Leave every picture out and write out the records below exactly.

* _Saved data entries_:
..........

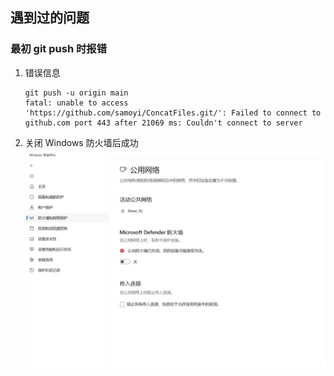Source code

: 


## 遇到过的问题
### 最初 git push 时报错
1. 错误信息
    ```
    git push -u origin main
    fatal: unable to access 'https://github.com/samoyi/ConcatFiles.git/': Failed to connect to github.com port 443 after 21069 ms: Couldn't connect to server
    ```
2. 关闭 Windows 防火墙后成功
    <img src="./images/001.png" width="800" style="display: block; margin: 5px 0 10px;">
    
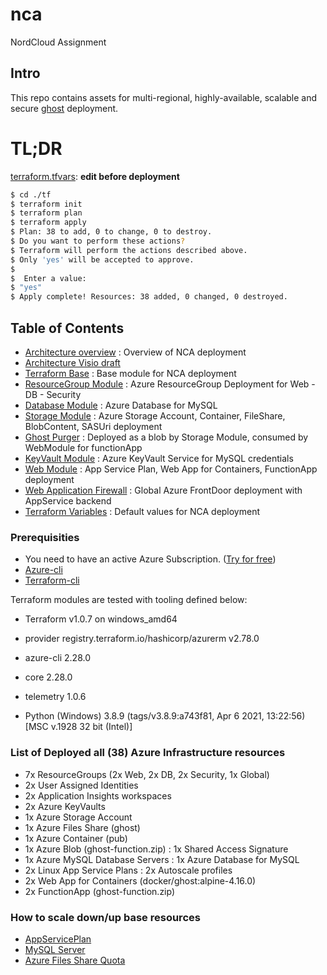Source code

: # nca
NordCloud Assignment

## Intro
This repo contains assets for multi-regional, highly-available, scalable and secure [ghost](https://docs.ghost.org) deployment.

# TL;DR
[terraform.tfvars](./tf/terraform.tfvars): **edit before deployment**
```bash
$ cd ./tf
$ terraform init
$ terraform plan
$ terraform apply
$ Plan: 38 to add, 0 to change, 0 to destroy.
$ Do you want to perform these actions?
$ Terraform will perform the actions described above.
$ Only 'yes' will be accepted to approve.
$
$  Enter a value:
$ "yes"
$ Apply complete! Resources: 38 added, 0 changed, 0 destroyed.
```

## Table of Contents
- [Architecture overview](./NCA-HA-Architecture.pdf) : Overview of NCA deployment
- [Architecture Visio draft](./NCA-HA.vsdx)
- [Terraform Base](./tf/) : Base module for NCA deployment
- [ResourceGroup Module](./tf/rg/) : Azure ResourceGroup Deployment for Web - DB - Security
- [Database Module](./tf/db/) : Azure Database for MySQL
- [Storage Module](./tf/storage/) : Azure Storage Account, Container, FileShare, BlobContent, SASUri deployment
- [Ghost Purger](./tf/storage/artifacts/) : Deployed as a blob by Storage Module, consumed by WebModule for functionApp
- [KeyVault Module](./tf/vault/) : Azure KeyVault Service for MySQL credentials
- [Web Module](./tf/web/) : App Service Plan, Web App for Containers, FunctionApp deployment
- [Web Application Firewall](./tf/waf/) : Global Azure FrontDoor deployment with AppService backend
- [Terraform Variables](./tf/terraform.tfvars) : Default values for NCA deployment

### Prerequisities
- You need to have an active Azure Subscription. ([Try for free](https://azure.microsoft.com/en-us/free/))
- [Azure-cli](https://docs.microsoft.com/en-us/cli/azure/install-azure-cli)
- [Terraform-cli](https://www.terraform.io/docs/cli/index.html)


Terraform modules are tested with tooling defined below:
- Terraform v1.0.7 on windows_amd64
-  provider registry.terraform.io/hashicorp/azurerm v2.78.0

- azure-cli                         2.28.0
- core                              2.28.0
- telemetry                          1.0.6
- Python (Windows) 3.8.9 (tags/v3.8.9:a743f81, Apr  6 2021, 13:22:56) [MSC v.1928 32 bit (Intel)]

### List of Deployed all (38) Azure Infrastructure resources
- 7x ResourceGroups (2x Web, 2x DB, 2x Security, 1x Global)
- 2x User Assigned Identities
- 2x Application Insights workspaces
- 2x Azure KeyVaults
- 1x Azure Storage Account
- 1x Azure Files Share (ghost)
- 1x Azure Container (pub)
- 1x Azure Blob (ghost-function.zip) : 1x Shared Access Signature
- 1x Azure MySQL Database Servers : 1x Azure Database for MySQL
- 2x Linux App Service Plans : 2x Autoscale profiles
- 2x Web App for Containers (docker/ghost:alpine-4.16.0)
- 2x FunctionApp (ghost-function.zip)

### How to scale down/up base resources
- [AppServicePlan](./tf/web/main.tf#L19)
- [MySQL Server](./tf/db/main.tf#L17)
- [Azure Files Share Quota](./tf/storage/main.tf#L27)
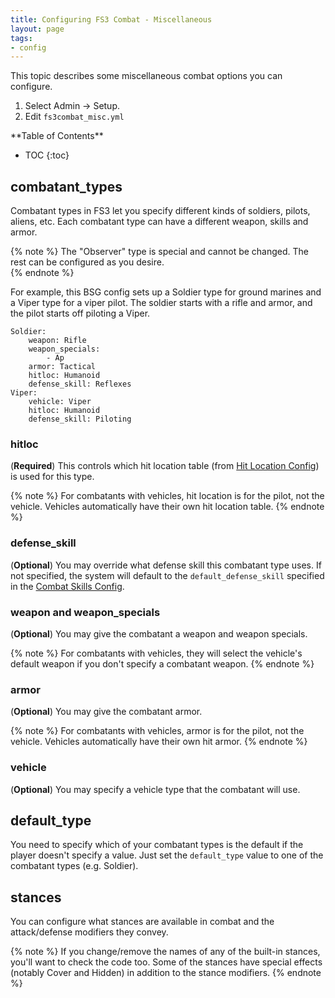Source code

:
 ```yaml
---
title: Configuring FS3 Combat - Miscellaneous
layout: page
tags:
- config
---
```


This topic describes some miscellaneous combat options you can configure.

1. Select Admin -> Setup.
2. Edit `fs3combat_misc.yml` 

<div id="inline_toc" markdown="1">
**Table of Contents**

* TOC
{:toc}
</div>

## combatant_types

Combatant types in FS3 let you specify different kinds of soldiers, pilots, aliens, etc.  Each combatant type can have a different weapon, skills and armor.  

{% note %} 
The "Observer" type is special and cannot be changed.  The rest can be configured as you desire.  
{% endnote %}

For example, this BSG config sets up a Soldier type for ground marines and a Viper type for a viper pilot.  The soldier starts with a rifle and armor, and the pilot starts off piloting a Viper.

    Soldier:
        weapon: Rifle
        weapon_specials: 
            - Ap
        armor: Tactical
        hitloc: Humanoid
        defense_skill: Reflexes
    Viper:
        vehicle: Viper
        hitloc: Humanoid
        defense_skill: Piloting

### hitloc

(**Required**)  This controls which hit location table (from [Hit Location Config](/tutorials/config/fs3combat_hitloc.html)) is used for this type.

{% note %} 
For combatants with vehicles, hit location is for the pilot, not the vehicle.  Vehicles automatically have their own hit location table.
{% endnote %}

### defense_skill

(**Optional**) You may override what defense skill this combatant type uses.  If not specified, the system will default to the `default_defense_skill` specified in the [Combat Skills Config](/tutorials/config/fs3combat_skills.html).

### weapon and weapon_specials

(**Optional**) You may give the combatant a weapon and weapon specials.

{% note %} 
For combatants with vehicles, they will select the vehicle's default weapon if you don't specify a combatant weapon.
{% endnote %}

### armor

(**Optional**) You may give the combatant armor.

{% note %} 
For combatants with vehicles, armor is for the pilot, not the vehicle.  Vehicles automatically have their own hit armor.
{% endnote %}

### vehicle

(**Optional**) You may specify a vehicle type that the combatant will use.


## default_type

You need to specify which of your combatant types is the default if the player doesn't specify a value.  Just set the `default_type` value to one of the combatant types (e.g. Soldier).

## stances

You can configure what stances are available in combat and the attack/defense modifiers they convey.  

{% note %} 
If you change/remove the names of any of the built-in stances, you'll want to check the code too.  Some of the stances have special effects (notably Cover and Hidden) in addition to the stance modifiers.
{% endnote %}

..........

* _The answer_:
Source code

: 


## 遇到过的问题
### 最初 git push 时报错
1. 错误信息
    ```
    git push -u origin main
    fatal: unable to access 'https://github.com/samoyi/ConcatFiles.git/': Failed to connect to github.com port 443 after 21069 ms: Couldn't connect to server
    ```
2. 关闭 Windows 防火墙后成功
    <img src="./images/001.png" width="800" style="display: block; margin: 5px 0 10px;">
    
Source code

: # nca
NordCloud Assignment

## Intro
This repo contains assets for multi-regional, highly-available, scalable and secure [ghost](https://docs.ghost.org) deployment.

# TL;DR
[terraform.tfvars](./tf/terraform.tfvars): **edit before deployment**
```bash
$ cd ./tf
$ terraform init
$ terraform plan
$ terraform apply
$ Plan: 38 to add, 0 to change, 0 to destroy.
$ Do you want to perform these actions?
$ Terraform will perform the actions described above.
$ Only 'yes' will be accepted to approve.
$
$  Enter a value:
$ "yes"
$ Apply complete! Resources: 38 added, 0 changed, 0 destroyed.
```

## Table of Contents
- [Architecture overview](./NCA-HA-Architecture.pdf) : Overview of NCA deployment
- [Architecture Visio draft](./NCA-HA.vsdx)
- [Terraform Base](./tf/) : Base module for NCA deployment
- [ResourceGroup Module](./tf/rg/) : Azure ResourceGroup Deployment for Web - DB - Security
- [Database Module](./tf/db/) : Azure Database for MySQL
- [Storage Module](./tf/storage/) : Azure Storage Account, Container, FileShare, BlobContent, SASUri deployment
- [Ghost Purger](./tf/storage/artifacts/) : Deployed as a blob by Storage Module, consumed by WebModule for functionApp
- [KeyVault Module](./tf/vault/) : Azure KeyVault Service for MySQL credentials
- [Web Module](./tf/web/) : App Service Plan, Web App for Containers, FunctionApp deployment
- [Web Application Firewall](./tf/waf/) : Global Azure FrontDoor deployment with AppService backend
- [Terraform Variables](./tf/terraform.tfvars) : Default values for NCA deployment

### Prerequisities
- You need to have an active Azure Subscription. ([Try for free](https://azure.microsoft.com/en-us/free/))
- [Azure-cli](https://docs.microsoft.com/en-us/cli/azure/install-azure-cli)
- [Terraform-cli](https://www.terraform.io/docs/cli/index.html)


Terraform modules are tested with tooling defined below:
- Terraform v1.0.7 on windows_amd64
-  provider registry.terraform.io/hashicorp/azurerm v2.78.0

- azure-cli                         2.28.0
- core                              2.28.0
- telemetry                          1.0.6
- Python (Windows) 3.8.9 (tags/v3.8.9:a743f81, Apr  6 2021, 13:22:56) [MSC v.1928 32 bit (Intel)]

### List of Deployed all (38) Azure Infrastructure resources
- 7x ResourceGroups (2x Web, 2x DB, 2x Security, 1x Global)
- 2x User Assigned Identities
- 2x Application Insights workspaces
- 2x Azure KeyVaults
- 1x Azure Storage Account
- 1x Azure Files Share (ghost)
- 1x Azure Container (pub)
- 1x Azure Blob (ghost-function.zip) : 1x Shared Access Signature
- 1x Azure MySQL Database Servers : 1x Azure Database for MySQL
- 2x Linux App Service Plans : 2x Autoscale profiles
- 2x Web App for Containers (docker/ghost:alpine-4.16.0)
- 2x FunctionApp (ghost-function.zip)

### How to scale down/up base resources
- [AppServicePlan](./tf/web/main.tf#L19)
- [MySQL Server](./tf/db/main.tf#L17)
- [Azure Files Share Quota](./tf/storage/main.tf#L27)
Source code

:
 ```yaml
---
title: Configuring FS3 Combat - Miscellaneous
layout: page
tags:
- config
---
```


This topic describes some miscellaneous combat options you can configure.

1. Select Admin -> Setup.
2. Edit `fs3combat_misc.yml` 

<div id="inline_toc" markdown="1">
**Table of Contents**

* TOC
{:toc}
</div>

## combatant_types

Combatant types in FS3 let you specify different kinds of soldiers, pilots, aliens, etc.  Each combatant type can have a different weapon, skills and armor.  

{% note %} 
The "Observer" type is special and cannot be changed.  The rest can be configured as you desire.  
{% endnote %}

For example, this BSG config sets up a Soldier type for ground marines and a Viper type for a viper pilot.  The soldier starts with a rifle and armor, and the pilot starts off piloting a Viper.

    Soldier:
        weapon: Rifle
        weapon_specials: 
            - Ap
        armor: Tactical
        hitloc: Humanoid
        defense_skill: Reflexes
    Viper:
        vehicle: Viper
        hitloc: Humanoid
        defense_skill: Piloting

### hitloc

(**Required**)  This controls which hit location table (from [Hit Location Config](/tutorials/config/fs3combat_hitloc.html)) is used for this type.

{% note %} 
For combatants with vehicles, hit location is for the pilot, not the vehicle.  Vehicles automatically have their own hit location table.
{% endnote %}

### defense_skill

(**Optional**) You may override what defense skill this combatant type uses.  If not specified, the system will default to the `default_defense_skill` specified in the [Combat Skills Config](/tutorials/config/fs3combat_skills.html).

### weapon and weapon_specials

(**Optional**) You may give the combatant a weapon and weapon specials.

{% note %} 
For combatants with vehicles, they will select the vehicle's default weapon if you don't specify a combatant weapon.
{% endnote %}

### armor

(**Optional**) You may give the combatant armor.

{% note %} 
For combatants with vehicles, armor is for the pilot, not the vehicle.  Vehicles automatically have their own hit armor.
{% endnote %}

### vehicle

(**Optional**) You may specify a vehicle type that the combatant will use.


## default_type

You need to specify which of your combatant types is the default if the player doesn't specify a value.  Just set the `default_type` value to one of the combatant types (e.g. Soldier).

## stances

You can configure what stances are available in combat and the attack/defense modifiers they convey.  

{% note %} 
If you change/remove the names of any of the built-in stances, you'll want to check the code too.  Some of the stances have special effects (notably Cover and Hidden) in addition to the stance modifiers.
{% endnote %}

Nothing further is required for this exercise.